I just sat there for a beat, stroking my short cropped beard. I tried my damnedest to come up with one of my witty comebacks but decided to go with something a little more straightforward. “Um, have you seen my girlfriend?” I eventually countered with a smirk.
Checkmate.
He sat there silently for a second and then answered with a smile of his own, “Touché.” He then tipped his beverage to me in a mock salute, conceding the point.
3
Hotel Dolores Alba Chichen
Chichen Itza, Yucatan, Mexico
I look up from the memory, seeing the two of them just standing there, quiet as church mice. Realizing I may have just jumped down their throats, I look down into my empty coffee mug and whisper, “Sorry…but I’m fine…I just…haven’t been sleeping much.”
Not sleeping much would be a lie. Not sleeping at all, would be closer to the truth. Ever since our misadventures under the Sahara three months ago, I haven’t slept for more than a few hours a night. And that’s saying something considering I was known to occasionally sleep half the day away.

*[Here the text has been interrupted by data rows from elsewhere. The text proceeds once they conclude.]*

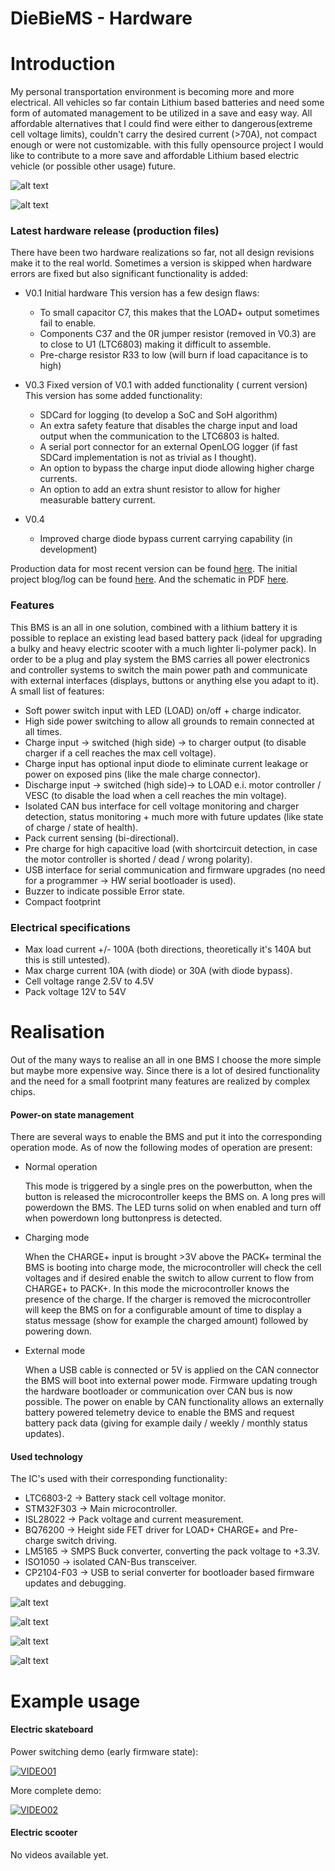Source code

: DieBieMS - Hardware
===
# Introduction
My personal transportation environment is becoming more and more electrical. All vehicles so far contain Lithium based batteries and need some form of automated management to be utilized in a save and easy way. All affordable alternatives that I could find were either to dangerous(extreme cell voltage limits), couldn't carry the desired current (>70A), not compact enough or were not customizable. with this fully opensource project I would like to contribute to a more save and affordable Lithium based electric vehicle (or possible other usage) future.

![alt text](Binaries/Images/DieBieMSV0_4TOP.png "DieBieMS V0.4 TopView")

![alt text](Binaries/Images/DieBieMSV0_4BOTTOM.png "DieBieMS V0.4 BottomView")


### Latest hardware release (production files)
There have been two hardware realizations so far, not all design revisions make it to the real world. Sometimes a version is skipped when hardware errors are fixed but also significant functionality is added:

* V0.1 Initial hardware
   This version has a few design flaws:
   * To small capacitor C7, this makes that the LOAD+ output sometimes fail to enable.
   * Components C37 and the 0R jumper resistor (removed in V0.3) are to close to U1 (LTC6803) making it difficult to assemble.
   * Pre-charge resistor R33 to low (will burn if load capacitance is to high)
   
* V0.3 Fixed version of V0.1 with added functionality ( current version)
   This version has some added functionality:
   * SDCard for logging (to develop a SoC and SoH algorithm)
   * An extra safety feature that disables the charge input and load output when the communication to the LTC6803 is halted.
   * A serial port connector for an external OpenLOG logger (if fast SDCard implementation is not as trivial as I thought).
   * An option to bypass the charge input diode allowing higher charge currents.
   * An option to add an extra shunt resistor to allow for higher measurable battery current.
   
* V0.4
   * Improved charge diode bypass current carrying capability (in development)
   
Production data for most recent version can be found [here](Project%20Outputs%20for%20DB10005_DieBieMS). The initial project blog/log can be found [here](http://www.electric-skateboard.builders/t/diy-6s-to-12s-bms-with-can/2639). And the schematic in PDF [here](Project%20Outputs%20for%20DB10005_DieBieMS/DB10005_DieBieMS.PDF).

### Features
This BMS is an all in one solution, combined with a lithium battery it is possible to replace an existing lead based battery pack (ideal for upgrading a bulky and heavy electric scooter with a much lighter li-polymer pack). In order to be a plug and play system the BMS carries all power electronics and controller systems to switch the main power path and communicate with external interfaces (displays, buttons or anything else you adapt to it). A small list of features:

* Soft power switch input with LED (LOAD) on/off + charge indicator.
* High side power switching to allow all grounds to remain connected at all times.
* Charge input -> switched (high side) -> to charger output (to disable charger if a cell reaches the max cell voltage).
* Charge input has optional input diode to eliminate current leakage or power on exposed pins (like the male charge connector).
* Discharge input -> switched (high side)-> to LOAD e.i. motor controller / VESC (to disable the load when a cell reaches the min voltage).
* Isolated CAN bus interface for cell voltage monitoring and charger detection, status monitoring + much more with future updates (like state of charge / state of health).
* Pack current sensing (bi-directional).
* Pre charge for high capacitive load (with shortcircuit detection, in case the motor controller is shorted / dead / wrong polarity).
* USB interface for serial communication and firmware upgrades (no need for a programmer -> HW serial bootloader is used).
* Buzzer to indicate possible Error state.
* Compact footprint

### Electrical specifications
* Max load current +/- 100A (both directions, theoretically it's 140A but this is still untested).
* Max charge current 10A (with diode) or 30A (with diode bypass).
* Cell voltage range 2.5V to 4.5V
* Pack voltage 12V to 54V

# Realisation
Out of the many ways to realise an all in one BMS I choose the more simple but maybe more expensive way. Since there is a lot of desired functionality and the need for a small footprint many features are realized by complex chips. 

#### Power-on state management
There are several ways to enable the BMS and put it into the corresponding operation mode. As of now the following modes of operation are present:
* Normal operation

   This mode is triggered by a single pres on the powerbutton, when the button is released the microcontroller keeps the BMS on. A long pres will powerdown the BMS. The LED turns solid on when enabled and turn off when powerdown long buttonpress is detected. 
* Charging mode

   When the CHARGE+ input is brought >3V above the PACK+ terminal the BMS is booting into charge mode, the microcontroller will check the cell voltages and if desired enable the switch to allow current to flow from CHARGE+ to PACK+. In this mode the microcontroller knows the presence of the charge. If the charger is removed the microcontroller will keep the BMS on for a configurable amount of time to display a status message (show for example the charged amount) followed by powering down.
* External mode

   When a USB cable is connected or 5V is applied on the CAN connector the BMS will boot into external power mode. Firmware updating trough the hardware bootloader or communication over CAN bus is now possible. The power on enable by CAN functionality allows an externally battery powered telemetry device to enable the BMS and request battery pack data (giving for example daily / weekly / monthly status updates).

#### Used technology
The IC's used with their corresponding functionality:
* LTC6803-2 -> Battery stack cell voltage monitor.
* STM32F303 -> Main microcontroller.
* ISL28022 -> Pack voltage and current measurement.
* BQ76200 -> Height side FET driver for LOAD+ CHARGE+ and Pre-charge switch driving.
* LM5165 -> SMPS Buck converter, converting the pack voltage to +3.3V.
* ISO1050 -> isolated CAN-Bus transceiver.
* CP2104-F03 -> USB to serial converter for bootloader based firmware updates and debugging.


![alt text](Binaries/Images/DieBieMSV0_3_01.jpg "DieBieMS V0.3 Overview")

![alt text](Binaries/Images/DieBieMSV0_3_02.jpg "DieBieMS V0.3 BottomView")

![alt text](Binaries/Images/DieBieMSV0_3_03.jpg "DieBieMS V0.3 Balance resistors")

![alt text](Binaries/Images/DieBieMSV0_3_04.jpg "DieBieMS V0.3 Celltap connector")

# Example usage
#### Electric skateboard
Power switching demo (early firmware state):

[![VIDEO01](http://img.youtube.com/vi/5D9kg96CN14/0.jpg)](http://www.youtube.com/watch?v=5D9kg96CN14)

More complete demo:

[![VIDEO02](http://img.youtube.com/vi/dPrGB-z_9Pw/0.jpg)](http://www.youtube.com/watch?v=dPrGB-z_9Pw)

#### Electric scooter
No videos available yet.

I guess I should give myself some credit, though. Not many people can get possessed by the spirit of an ancient, all-powerful king, fight a hoard of stone man-beasts, and then duke it out with a corrupted Atlantean priest and live to tell the tale. Or in my case—due to national security—NOT tell the tale.
My brain is utterly fried and is always awake, thinking. It’s like what happens if you stay up late playing video games or watching TV, your brain just doesn’t shut off and it keeps you up. On the rare nights I do get some decent sleep…I wake up scared out of my gourd, lying in a pool of sweat. Or like what happened with Nicole…
The exhaustion is also very evident on my body. Nicole says it looks like I’ve aged a couple years in the last couple months. Kane says I look forty. I’m pretty sure Nicole is closer to the truth on this one, and the big lug is just being an a-hole. But, in all honesty, I feel a little inbetween both.
My temperament hasn’t gotten much better either. The short fuse I was born with has increased even more now. I, unfortunately, tend to snap at people a lot easier than normal, but thankfully those closest to me know what I’ve been through and give me a free pass, especially Nicole. She’s been a saint—an angel even— through all this. How I was ever lucky enough to get together with her is beyond me.
Don’t think about it, you moron! I think, berating myself for even contemplating why. You have the hottest, most badass girl in the world. Just be happy!
The physical prowess and strength I gained from the otherworldly gifts—the ones that made me feel like He-Man—are now gone too. Once I gave them back, my body returned to normal. And with that normalcy came the broken and beaten feeling I still feel to this day. My body, and to some degree my psyche, just won’t mend. It’s like the exertion from the ordeal has left my very existence on empty.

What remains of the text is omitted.